In the collapsed and fragmented space that comprises much of today’s Middle East, the key to success increasingly lies in the ability to combine political strategy with military muscle, under a single banner and in a single structure.   Examples abound.

Iran’s Islamic Revolutionary Guards Corps (IRGC) are today the foremost practitioners of political and revolutionary warfare in the region.  Their skills in this regard are the primary reason for the situation in which Iran today controls Lebanon, and has a dominant hand in Iraq, Syria and Yemen.

Turkey is the latest country to enter this crucial, if shadowy, field.  The SADAT Defense Consultancy, founded on February 28, 2012 by former Brigadier General Adnan Tanriverdi, is Ankara’s instrument in this area.  Its activities are testimony both to the changing nature of the Turkish state, and to the process by which power and influence are currently built and held in the Middle East.

To understand the role that SADAT is set to play, lets first take a look at the advantages that similar structures afford the states that utilize them.

The IRGC, unlike the Iranian conventional armed forces, or ‘Artesh,’ is commanded by people absolutely loyal not to the state, but to the governing regime and its goals.  These are ‘political soldiers’, notably available for mobilization both in defense of the regime at home, as well as in the furtherance of its goals abroad.

The proxy party-militia structures which the Iranian IRGC excels at creating and controlling in turn have the advantage of informality, and deniability, when compared with conventional forces.  They permit Teheran to support and engage in paramilitary and terrorist activity globally – attacks on Jewish civilians in Burgas and Buenos Aires, assassination of Kurdish politicians in Vienna and Berlin etc – while continuing to take its place in the halls of diplomacy and trade as a supposedly conventional member of the ‘international community.’

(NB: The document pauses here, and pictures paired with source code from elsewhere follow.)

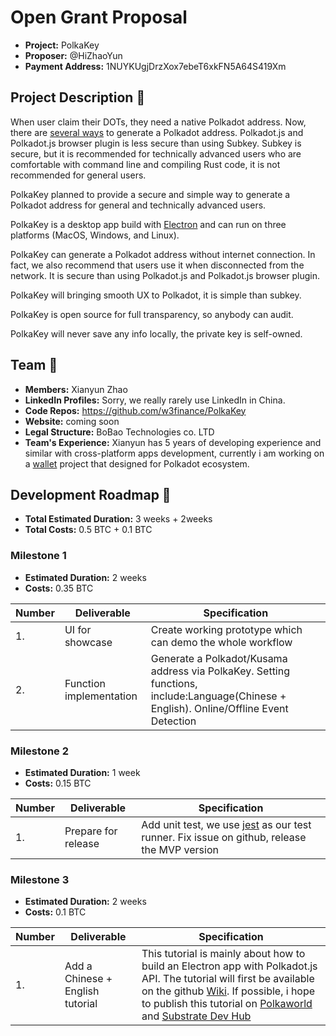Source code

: # Open Grant Proposal

* **Project:** PolkaKey
* **Proposer:** @HiZhaoYun
* **Payment Address:** 1NUYKUgjDrzXox7ebeT6xkFN5A64S419Xm

## Project Description :page_facing_up:

When user claim their DOTs, they need a native Polkadot address. Now, there are [several ways](https://claims.polkadot.network/) to generate a Polkadot address. Polkadot.js and Polkadot.js browser plugin is less secure than using Subkey. Subkey is secure, but it is recommended for technically advanced users who are comfortable with command line and compiling Rust code, it is not recommended for general users.

PolkaKey planned to provide a secure and simple way to generate a Polkadot address for general and technically advanced users.

PolkaKey is a desktop app build with [Electron](https://www.electronjs.org/) and can run on three platforms (MacOS, Windows, and Linux).

PolkaKey can generate a Polkadot address without internet connection. In fact, we also recommend that users use it when disconnected from the network. It is secure than using Polkadot.js and Polkadot.js browser plugin.

PolkaKey will bringing smooth UX to Polkadot, it is simple than subkey.

PolkaKey is open source for full transparency, so anybody can audit.

PolkaKey will never save any info locally, the private key is self-owned.

## Team :busts_in_silhouette:

* **Members:** Xianyun Zhao
* **LinkedIn Profiles:** Sorry, we really rarely use LinkedIn in China.
* **Code Repos:** https://github.com/w3finance/PolkaKey
* **Website:** coming soon
* **Legal Structure:** BoBao Technologies co. LTD
* **Team's Experience:** Xianyun has 5 years of developing experience and similar with cross-platform apps development, currently i am working on a [wallet](https://github.com/dotpaytech/sakura) project that designed for Polkadot ecosystem.

## Development Roadmap :nut_and_bolt:

* **Total Estimated Duration:** 3 weeks + 2weeks
* **Total Costs:** 0.5 BTC + 0.1 BTC

### Milestone 1

* **Estimated Duration:** 2 weeks
* **Costs:** 0.35 BTC

| Number | Deliverable | Specification |
| ------------- | ------------- | ------------- |
| 1. | UI for showcase | Create working prototype which can demo the whole workflow |
| 2. | Function implementation | Generate a Polkadot/Kusama address via PolkaKey. Setting functions, include:Language(Chinese + English). Online/Offline Event Detection |

### Milestone 2

* **Estimated Duration:** 1 week
* **Costs:** 0.15 BTC

| Number | Deliverable | Specification |
| ------------- | ------------- | ------------- |
| 1. | Prepare for release | Add unit test, we use [jest](https://jestjs.io/en/) as our test runner. Fix issue on github, release the MVP version |

### Milestone 3

* **Estimated Duration:** 2 weeks
* **Costs:** 0.1 BTC

| Number | Deliverable | Specification |
| ------------- | ------------- | ------------- |
| 1. | Add a Chinese + English tutorial | This tutorial is mainly about how to build an Electron app with Polkadot.js API. The tutorial will first be available on the github [Wiki](https://github.com/w3finance/PolkaKey/wiki). If possible, i hope to publish this tutorial on [Polkaworld](https://www.polkaworld.org/) and [Substrate Dev Hub](https://substrate.dev/en/tutorials) |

The IRGC remains the exemplar for this type of warfare. Other countries have been slower to develop structures able to perform a similar function.  But the gaps are closing.

The Russians, predictably, have entered the game over the last half decade.  Irregular ‘volunteers’ were the Kremlin’s preferred tool for sparking the ferment in Donetsk and Lugansk Provinces of eastern Ukraine which led to the Russian conquest of these areas in 2014.  Military contractors connected to Yevgeny Prigozhin’s Wagner company have played a crucial role as auxiliaries and deniable ground cannon fodder for the Russians in Syria.  Many of the individuals engaged with this company are themselves veterans of the fight in Ukraine.

So, to SADAT: According to its website, the company’s mission is to ‘establish a Defensive Collaboration and Defensive Industrial Cooperation among Islamic Countries to help Islamic World take the place where it merits among Super Powers by providing Consultancy and Training Services.’

The Turkish version of the website sounds a little less like a run of the mill private military contracting firm.  Western states are described as ‘imperialist’, ‘crusader’ countries.

SADAT’s founder Adnan Tanriverdi is an artillery officer who later specialized in asymmetric warfare. A former head of the Home Front Command in Northern Cyprus, he was expelled from the army because of his Islamist convictions in 1997.   Tanriverdi’s ties to President Recep Tayepp Erdogan and the circles of the ruling AKP are of long standing.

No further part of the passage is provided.